I'm wondering what interest there is in creating a new aio interface to
solve these and other issues.

I kind of feel like as long as we've got a list of complaints, we should
prototype something in one place that fixes all our complaints... think
of it as documenting all the known issues, if nothing else.

> 
> /*
> * This structure defines the head of a ring of events that is mapped into user
> * space.  It isn't used anymore because it has a number of design flaws.  I'll
> * mention them here in the hopes that people read this when considering a
> * design for a ring shared between user and kernel space.
> *
> * - The head and tail pointers are in the same cacheline.  This introduces
> * false sharing between producers and consumers which could otherwise operate
> * independent of one-another, presuming that the producers know ahead of time
> * that room has been reserved for them.
> *
> * - The head and tail semantics are unconventional.  They're always less than
> * the number of events in the ring and their meaning is reversed from the
> * usual construct that one sees in, for example, ethernet hardware where the
> * ring is a power of two and the indexes wrap but are masked when used to
> * dereference elements.
> *
> * - Because of the weird head and tail semantics one can't distinguish from
> * completely empty and full rings.  To work around this the ring is actually
> * created with more events than the aio user asked for and that number is
> * accounted for separately.  The number of free elements in the ring is
> * greater than the number of operations that the kernel aio submission will
> * allow.
> *
> * - Synchronizing head and tail updates between the kernel and user space
> * requires a u32 cmpxchg.  futexes have infrastructure for this which requires
> * working with user addresses.  Trying to nicely re-use the futex code leads
> * to awkward code in aio which sometimes wants to work through kmap()
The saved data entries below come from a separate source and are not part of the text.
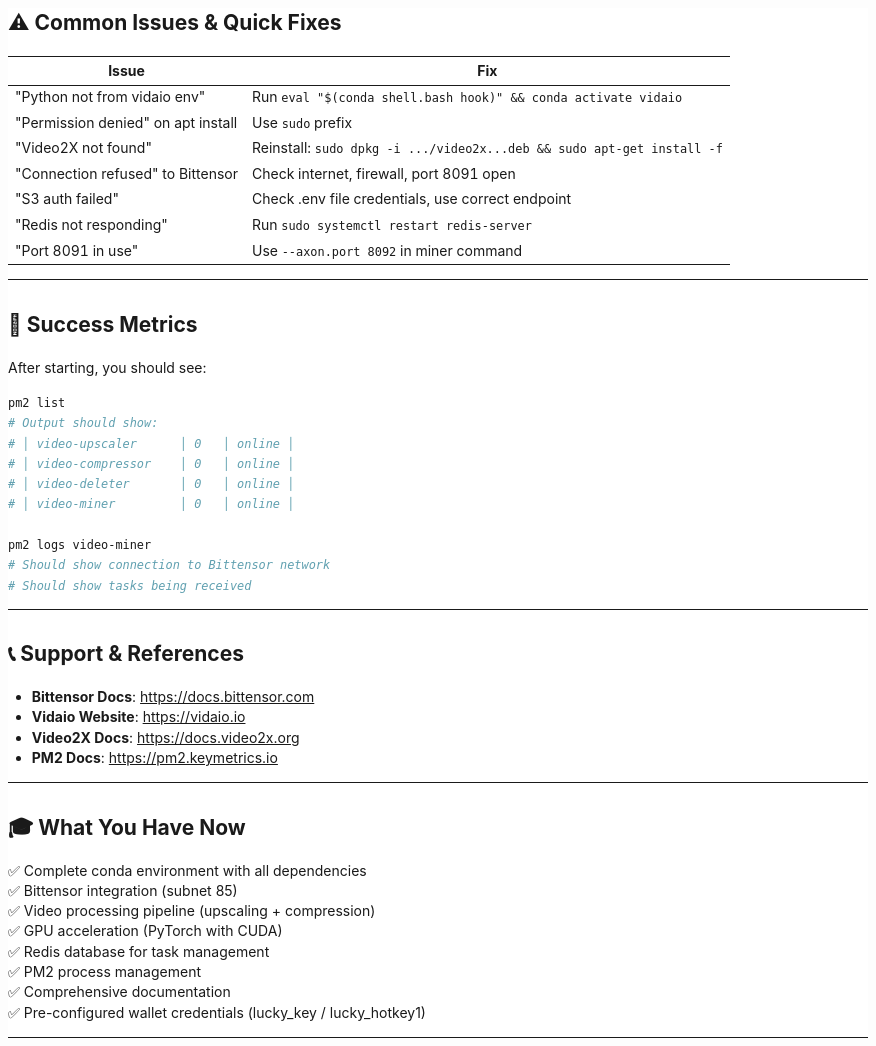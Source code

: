 
## ⚠️ Common Issues & Quick Fixes

| Issue | Fix |
|-------|-----|
| "Python not from vidaio env" | Run `eval "$(conda shell.bash hook)" && conda activate vidaio` |
| "Permission denied" on apt install | Use `sudo` prefix |
| "Video2X not found" | Reinstall: `sudo dpkg -i .../video2x...deb && sudo apt-get install -f` |
| "Connection refused" to Bittensor | Check internet, firewall, port 8091 open |
| "S3 auth failed" | Check .env file credentials, use correct endpoint |
| "Redis not responding" | Run `sudo systemctl restart redis-server` |
| "Port 8091 in use" | Use `--axon.port 8092` in miner command |

---

## 🎯 Success Metrics

After starting, you should see:

```bash
pm2 list
# Output should show:
# │ video-upscaler      │ 0   │ online │
# │ video-compressor    │ 0   │ online │
# │ video-deleter       │ 0   │ online │
# │ video-miner         │ 0   │ online │

pm2 logs video-miner
# Should show connection to Bittensor network
# Should show tasks being received
```

---

## 📞 Support & References

- **Bittensor Docs**: https://docs.bittensor.com
- **Vidaio Website**: https://vidaio.io
- **Video2X Docs**: https://docs.video2x.org
- **PM2 Docs**: https://pm2.keymetrics.io

---

## 🎓 What You Have Now

✅ Complete conda environment with all dependencies  
✅ Bittensor integration (subnet 85)  
✅ Video processing pipeline (upscaling + compression)  
✅ GPU acceleration (PyTorch with CUDA)  
✅ Redis database for task management  
✅ PM2 process management  
✅ Comprehensive documentation  
✅ Pre-configured wallet credentials (lucky_key / lucky_hotkey1)  

---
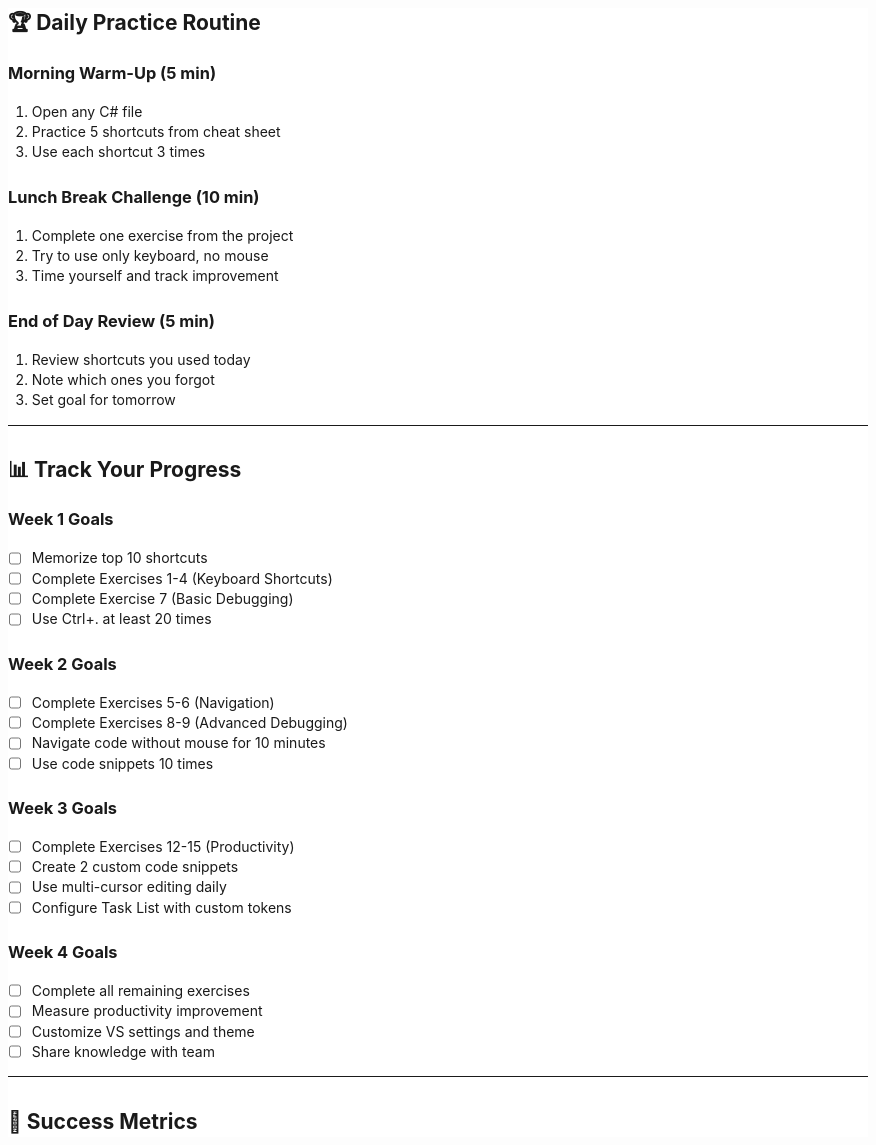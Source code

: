 
## 🏆 Daily Practice Routine

### Morning Warm-Up (5 min)
1. Open any C# file
2. Practice 5 shortcuts from cheat sheet
3. Use each shortcut 3 times

### Lunch Break Challenge (10 min)
1. Complete one exercise from the project
2. Try to use only keyboard, no mouse
3. Time yourself and track improvement

### End of Day Review (5 min)
1. Review shortcuts you used today
2. Note which ones you forgot
3. Set goal for tomorrow

---

## 📊 Track Your Progress

### Week 1 Goals
- [ ] Memorize top 10 shortcuts
- [ ] Complete Exercises 1-4 (Keyboard Shortcuts)
- [ ] Complete Exercise 7 (Basic Debugging)
- [ ] Use Ctrl+. at least 20 times

### Week 2 Goals
- [ ] Complete Exercises 5-6 (Navigation)
- [ ] Complete Exercises 8-9 (Advanced Debugging)
- [ ] Navigate code without mouse for 10 minutes
- [ ] Use code snippets 10 times

### Week 3 Goals
- [ ] Complete Exercises 12-15 (Productivity)
- [ ] Create 2 custom code snippets
- [ ] Use multi-cursor editing daily
- [ ] Configure Task List with custom tokens

### Week 4 Goals
- [ ] Complete all remaining exercises
- [ ] Measure productivity improvement
- [ ] Customize VS settings and theme
- [ ] Share knowledge with team

---

## 🎯 Success Metrics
> * addresses and other times want to work through the mmaped user space
> * pointers.
> *
> * - The head and tail pointers are restricted in value to being less than the
> * number of elements in the ring.  This means that a cmpxchg can see a index
> * which has wrapped and confuse it for the index that it read before trying
> * cmpxchg.  This can end up sending a duplicated previous event instead of a
> * currently queued event in the worst case.
> *
> * - User space doesn't explicitly indicate that it wants to work with the ring
> * from user space.  Even if user space never touches the ring the kernel still
> * has pay the cost of the potential sharing with user space when inserting
> * events.
> *
> * - The kernel magically maps it into the address space.  Users can't put it
> * in whatever memory they like, like shared mem or hugetlb pages or tmpfs
> * pages that they want to sendfile out of.
> *
> * - The ring is allocated out of unswappable kernel memory.  It would be
> * better to have the ring allocated in userspace and given to the kernel.  In
> * the common case the pages will be present and the overhead is minimal and
> * complexity is kept out of the kernel.  In the worst case of memory pressure
> * the kernel has fewer pinned pages tying its hands.
> */
> 
> The submission and completion interface that I threw together for the
> acall experiments took all this into account:
> 
>  http://lwn.net/Articles/316806/
> 
> Man, this all brings back memories :).
> 
> - z